Task objective: The answer should consist of each line from the data below that includes "observar".

Saved entries:

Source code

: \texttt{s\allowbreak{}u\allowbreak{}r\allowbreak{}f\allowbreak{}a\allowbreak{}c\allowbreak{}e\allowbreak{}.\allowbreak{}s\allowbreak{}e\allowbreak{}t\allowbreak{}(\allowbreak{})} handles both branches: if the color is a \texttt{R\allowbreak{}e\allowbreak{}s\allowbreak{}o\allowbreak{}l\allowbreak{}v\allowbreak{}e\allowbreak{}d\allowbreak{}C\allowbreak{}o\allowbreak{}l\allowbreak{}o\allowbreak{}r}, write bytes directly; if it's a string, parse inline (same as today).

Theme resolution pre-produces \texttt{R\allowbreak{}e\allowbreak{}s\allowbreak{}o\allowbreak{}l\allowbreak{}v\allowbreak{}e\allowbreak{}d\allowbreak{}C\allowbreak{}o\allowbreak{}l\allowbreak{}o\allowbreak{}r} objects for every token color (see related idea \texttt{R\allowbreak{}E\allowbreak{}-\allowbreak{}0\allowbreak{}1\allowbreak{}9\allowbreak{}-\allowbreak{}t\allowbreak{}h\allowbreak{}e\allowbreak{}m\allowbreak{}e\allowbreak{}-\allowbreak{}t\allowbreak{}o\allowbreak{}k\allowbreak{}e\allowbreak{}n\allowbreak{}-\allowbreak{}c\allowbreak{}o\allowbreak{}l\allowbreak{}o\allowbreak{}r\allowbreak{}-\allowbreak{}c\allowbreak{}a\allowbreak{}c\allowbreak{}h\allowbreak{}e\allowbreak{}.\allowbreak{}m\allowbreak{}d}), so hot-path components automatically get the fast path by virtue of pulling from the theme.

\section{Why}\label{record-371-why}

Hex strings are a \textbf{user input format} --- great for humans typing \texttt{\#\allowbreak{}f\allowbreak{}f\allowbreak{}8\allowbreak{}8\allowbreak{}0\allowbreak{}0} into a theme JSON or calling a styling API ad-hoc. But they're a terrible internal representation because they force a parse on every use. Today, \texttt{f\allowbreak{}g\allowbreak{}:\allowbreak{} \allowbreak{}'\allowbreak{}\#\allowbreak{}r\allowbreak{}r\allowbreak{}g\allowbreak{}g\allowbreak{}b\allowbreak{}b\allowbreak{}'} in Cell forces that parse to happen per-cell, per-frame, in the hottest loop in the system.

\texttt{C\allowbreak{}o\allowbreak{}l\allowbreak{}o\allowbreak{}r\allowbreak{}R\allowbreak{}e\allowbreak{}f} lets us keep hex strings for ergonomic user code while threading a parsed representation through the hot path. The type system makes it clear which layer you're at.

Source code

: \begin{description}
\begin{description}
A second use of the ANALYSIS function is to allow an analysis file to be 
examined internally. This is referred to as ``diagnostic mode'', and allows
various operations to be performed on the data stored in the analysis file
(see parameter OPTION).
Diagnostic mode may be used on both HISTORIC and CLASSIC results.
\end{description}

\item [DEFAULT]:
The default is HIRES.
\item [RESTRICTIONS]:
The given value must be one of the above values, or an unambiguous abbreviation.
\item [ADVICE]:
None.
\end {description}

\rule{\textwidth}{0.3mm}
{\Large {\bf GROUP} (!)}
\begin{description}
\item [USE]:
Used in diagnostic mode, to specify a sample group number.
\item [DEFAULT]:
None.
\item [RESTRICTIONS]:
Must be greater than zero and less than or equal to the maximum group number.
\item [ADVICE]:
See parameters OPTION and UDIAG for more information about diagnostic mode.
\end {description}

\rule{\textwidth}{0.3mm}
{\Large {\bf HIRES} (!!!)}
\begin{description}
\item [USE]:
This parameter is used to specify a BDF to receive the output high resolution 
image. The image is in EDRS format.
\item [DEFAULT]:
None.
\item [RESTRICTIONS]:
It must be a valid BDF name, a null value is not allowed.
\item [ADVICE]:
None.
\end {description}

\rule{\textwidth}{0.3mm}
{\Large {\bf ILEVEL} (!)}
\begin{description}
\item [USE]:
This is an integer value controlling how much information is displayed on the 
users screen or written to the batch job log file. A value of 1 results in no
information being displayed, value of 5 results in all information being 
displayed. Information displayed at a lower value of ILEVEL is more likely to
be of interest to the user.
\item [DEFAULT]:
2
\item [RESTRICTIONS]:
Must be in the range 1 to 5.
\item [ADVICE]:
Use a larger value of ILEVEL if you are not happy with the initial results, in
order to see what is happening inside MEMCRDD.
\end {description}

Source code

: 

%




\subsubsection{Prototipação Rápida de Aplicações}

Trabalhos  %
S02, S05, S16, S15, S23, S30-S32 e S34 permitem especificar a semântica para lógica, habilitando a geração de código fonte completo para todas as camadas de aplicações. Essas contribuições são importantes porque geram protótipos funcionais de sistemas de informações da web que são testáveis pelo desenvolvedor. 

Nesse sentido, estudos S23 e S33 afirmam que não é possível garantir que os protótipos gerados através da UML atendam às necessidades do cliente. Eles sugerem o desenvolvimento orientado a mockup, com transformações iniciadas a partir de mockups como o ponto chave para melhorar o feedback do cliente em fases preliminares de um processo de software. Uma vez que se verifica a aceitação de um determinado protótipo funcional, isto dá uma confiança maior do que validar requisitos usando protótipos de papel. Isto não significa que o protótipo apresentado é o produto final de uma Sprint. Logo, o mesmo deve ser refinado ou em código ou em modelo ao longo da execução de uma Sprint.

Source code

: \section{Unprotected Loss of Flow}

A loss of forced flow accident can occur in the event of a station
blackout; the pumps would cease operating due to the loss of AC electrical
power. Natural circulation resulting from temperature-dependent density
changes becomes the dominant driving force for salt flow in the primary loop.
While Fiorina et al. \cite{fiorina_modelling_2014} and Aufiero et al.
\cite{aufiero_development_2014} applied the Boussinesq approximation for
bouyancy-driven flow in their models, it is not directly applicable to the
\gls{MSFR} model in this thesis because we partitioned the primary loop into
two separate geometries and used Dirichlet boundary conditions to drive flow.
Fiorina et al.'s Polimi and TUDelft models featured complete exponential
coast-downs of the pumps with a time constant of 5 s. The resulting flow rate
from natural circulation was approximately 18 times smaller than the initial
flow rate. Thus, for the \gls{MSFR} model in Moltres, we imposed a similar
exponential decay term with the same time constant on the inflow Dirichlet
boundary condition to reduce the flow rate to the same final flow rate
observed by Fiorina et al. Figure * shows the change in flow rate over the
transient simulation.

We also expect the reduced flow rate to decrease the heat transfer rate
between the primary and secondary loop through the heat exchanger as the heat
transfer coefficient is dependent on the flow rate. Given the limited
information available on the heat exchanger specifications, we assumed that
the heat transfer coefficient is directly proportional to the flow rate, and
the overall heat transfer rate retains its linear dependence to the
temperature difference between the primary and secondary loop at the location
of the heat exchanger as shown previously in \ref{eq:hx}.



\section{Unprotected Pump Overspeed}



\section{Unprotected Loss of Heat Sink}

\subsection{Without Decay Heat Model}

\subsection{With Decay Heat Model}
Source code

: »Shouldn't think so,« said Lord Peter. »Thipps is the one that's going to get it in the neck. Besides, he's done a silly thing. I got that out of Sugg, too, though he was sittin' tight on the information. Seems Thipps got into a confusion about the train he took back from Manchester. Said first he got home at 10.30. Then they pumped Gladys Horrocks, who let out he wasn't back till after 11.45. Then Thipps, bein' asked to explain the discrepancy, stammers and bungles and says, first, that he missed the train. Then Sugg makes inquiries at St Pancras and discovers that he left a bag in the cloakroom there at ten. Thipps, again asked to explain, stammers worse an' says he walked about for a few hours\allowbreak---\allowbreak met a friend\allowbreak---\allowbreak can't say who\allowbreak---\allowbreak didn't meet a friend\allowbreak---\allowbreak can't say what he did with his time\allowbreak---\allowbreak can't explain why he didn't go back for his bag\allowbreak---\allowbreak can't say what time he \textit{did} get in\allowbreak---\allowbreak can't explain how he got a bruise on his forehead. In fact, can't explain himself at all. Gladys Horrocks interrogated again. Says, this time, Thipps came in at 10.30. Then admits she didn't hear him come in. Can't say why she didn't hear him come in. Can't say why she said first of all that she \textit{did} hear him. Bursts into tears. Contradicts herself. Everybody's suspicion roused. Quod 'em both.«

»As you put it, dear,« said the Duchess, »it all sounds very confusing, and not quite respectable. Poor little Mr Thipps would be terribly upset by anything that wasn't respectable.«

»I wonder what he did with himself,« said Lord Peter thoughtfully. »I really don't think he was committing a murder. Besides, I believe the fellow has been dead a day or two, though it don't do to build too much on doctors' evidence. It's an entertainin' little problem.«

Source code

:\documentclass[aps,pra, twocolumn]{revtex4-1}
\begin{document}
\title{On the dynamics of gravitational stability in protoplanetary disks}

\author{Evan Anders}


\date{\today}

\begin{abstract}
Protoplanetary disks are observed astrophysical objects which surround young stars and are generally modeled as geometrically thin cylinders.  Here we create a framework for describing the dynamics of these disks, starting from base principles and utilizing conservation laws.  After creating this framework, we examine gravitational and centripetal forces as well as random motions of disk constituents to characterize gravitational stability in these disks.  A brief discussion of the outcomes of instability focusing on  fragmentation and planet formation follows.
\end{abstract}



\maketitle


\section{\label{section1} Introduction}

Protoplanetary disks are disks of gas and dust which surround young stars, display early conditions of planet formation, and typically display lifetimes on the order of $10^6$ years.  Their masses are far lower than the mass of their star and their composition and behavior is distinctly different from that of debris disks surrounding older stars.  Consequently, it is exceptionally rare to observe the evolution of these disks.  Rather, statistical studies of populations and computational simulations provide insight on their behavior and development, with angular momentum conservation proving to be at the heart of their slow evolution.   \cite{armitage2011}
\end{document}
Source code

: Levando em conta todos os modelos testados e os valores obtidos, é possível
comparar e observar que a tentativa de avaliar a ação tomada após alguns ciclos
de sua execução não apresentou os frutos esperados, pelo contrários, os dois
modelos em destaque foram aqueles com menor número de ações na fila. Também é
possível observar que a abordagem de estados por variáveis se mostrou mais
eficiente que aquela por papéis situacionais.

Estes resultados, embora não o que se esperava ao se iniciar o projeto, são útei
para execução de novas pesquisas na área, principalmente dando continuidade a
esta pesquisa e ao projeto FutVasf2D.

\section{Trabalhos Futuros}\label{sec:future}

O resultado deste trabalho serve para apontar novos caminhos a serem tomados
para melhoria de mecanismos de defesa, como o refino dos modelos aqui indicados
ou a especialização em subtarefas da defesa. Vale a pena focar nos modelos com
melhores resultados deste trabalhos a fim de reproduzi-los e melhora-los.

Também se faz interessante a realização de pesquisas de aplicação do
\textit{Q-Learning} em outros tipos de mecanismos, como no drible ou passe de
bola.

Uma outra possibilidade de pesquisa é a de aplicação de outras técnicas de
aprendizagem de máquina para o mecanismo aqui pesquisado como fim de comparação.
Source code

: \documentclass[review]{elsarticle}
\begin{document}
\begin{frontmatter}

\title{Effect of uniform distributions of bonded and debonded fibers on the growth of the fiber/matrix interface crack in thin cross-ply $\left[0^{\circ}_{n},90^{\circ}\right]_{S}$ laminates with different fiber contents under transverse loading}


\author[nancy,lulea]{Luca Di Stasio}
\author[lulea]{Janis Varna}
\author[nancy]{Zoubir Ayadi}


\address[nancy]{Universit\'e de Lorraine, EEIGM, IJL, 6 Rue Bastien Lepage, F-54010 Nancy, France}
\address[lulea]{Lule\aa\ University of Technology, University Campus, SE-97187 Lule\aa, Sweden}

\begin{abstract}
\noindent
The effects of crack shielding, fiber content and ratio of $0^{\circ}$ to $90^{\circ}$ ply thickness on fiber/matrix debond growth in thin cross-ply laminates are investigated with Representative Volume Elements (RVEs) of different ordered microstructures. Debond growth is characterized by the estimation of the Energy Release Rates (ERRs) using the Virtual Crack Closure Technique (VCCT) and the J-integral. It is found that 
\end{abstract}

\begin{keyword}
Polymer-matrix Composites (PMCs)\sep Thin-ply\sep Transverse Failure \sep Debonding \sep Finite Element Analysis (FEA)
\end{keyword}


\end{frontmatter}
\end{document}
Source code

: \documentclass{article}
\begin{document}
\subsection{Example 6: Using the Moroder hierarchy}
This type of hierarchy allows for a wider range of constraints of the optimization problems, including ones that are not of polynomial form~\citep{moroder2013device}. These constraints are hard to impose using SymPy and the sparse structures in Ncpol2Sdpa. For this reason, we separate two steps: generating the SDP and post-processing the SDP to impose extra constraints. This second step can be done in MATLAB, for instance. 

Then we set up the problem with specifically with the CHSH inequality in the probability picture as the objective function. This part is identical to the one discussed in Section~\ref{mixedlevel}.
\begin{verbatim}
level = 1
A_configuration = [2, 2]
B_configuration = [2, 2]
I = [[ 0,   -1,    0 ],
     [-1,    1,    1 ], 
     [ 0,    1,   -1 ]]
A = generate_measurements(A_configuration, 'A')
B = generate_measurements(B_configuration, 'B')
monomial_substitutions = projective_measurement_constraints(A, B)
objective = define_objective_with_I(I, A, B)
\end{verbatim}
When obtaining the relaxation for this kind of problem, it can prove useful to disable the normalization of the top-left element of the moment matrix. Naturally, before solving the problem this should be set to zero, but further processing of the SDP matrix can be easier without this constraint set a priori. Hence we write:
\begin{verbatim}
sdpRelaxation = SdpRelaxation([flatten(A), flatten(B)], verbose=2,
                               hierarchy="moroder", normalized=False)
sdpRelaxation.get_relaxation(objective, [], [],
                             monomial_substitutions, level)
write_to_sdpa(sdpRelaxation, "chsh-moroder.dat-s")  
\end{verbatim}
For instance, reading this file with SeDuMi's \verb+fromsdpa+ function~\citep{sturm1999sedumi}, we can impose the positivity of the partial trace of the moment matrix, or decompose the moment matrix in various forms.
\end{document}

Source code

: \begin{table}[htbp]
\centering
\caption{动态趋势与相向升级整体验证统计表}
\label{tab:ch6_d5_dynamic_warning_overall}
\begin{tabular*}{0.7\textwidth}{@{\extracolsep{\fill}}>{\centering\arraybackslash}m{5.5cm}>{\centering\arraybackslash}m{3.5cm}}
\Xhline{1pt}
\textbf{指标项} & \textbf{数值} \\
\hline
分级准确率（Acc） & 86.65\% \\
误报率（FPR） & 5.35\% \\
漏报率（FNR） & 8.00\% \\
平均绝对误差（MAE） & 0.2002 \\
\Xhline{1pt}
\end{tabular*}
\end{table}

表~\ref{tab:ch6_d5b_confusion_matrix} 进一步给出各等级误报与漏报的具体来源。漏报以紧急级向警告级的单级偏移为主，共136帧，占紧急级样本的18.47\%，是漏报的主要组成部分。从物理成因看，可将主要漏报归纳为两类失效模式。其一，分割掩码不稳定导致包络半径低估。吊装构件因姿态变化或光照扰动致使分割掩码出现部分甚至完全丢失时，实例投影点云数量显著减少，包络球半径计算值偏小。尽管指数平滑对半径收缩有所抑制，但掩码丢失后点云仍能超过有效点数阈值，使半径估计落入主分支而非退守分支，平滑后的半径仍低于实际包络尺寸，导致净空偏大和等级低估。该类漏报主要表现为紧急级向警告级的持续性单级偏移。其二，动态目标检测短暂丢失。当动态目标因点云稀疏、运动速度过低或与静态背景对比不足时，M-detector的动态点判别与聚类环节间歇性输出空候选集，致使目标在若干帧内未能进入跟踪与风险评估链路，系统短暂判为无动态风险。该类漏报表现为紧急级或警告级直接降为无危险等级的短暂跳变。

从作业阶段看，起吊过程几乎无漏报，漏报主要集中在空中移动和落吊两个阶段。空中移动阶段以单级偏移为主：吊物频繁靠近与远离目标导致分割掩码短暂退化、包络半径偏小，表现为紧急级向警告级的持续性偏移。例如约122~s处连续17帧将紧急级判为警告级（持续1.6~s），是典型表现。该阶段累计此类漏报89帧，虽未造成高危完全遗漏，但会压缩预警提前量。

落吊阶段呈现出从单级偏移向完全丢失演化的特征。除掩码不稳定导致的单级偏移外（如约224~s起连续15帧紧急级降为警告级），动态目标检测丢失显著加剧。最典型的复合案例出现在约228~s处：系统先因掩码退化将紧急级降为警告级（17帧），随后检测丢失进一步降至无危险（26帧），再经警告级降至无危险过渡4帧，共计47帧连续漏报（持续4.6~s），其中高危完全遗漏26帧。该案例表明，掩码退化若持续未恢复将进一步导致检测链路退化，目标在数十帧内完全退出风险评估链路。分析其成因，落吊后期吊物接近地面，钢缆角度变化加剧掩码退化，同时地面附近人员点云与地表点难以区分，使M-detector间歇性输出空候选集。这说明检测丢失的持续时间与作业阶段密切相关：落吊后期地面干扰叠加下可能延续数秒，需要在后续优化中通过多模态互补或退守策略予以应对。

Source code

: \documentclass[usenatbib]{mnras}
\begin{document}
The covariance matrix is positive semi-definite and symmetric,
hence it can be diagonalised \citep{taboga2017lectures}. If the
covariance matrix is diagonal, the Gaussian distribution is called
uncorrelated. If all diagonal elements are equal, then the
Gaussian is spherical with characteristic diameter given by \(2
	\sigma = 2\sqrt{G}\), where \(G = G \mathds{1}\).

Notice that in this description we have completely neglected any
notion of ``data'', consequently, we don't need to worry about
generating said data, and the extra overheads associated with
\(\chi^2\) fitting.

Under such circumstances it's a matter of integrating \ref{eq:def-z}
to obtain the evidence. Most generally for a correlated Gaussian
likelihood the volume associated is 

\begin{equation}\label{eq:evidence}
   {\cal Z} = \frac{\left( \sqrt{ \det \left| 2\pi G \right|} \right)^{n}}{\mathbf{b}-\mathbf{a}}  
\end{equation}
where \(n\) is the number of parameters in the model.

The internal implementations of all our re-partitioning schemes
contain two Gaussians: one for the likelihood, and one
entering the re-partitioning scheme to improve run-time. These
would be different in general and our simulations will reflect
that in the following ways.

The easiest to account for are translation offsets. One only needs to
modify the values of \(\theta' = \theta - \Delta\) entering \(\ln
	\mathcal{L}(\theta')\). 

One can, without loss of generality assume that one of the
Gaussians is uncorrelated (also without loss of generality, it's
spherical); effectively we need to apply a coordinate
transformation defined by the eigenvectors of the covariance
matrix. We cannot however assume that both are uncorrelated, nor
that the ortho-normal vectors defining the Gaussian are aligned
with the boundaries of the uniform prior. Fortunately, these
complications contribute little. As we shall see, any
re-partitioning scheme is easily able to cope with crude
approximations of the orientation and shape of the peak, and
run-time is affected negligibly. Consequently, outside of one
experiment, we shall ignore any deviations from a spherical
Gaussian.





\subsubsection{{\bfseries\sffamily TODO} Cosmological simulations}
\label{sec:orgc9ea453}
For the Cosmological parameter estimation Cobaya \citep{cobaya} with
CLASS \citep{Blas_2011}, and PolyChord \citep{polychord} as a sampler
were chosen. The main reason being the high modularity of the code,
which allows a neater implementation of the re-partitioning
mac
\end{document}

Reply:
comparar e observar que a tentativa de avaliar a ação tomada após alguns ciclos
possível observar que a abordagem de estados por variáveis se mostrou mais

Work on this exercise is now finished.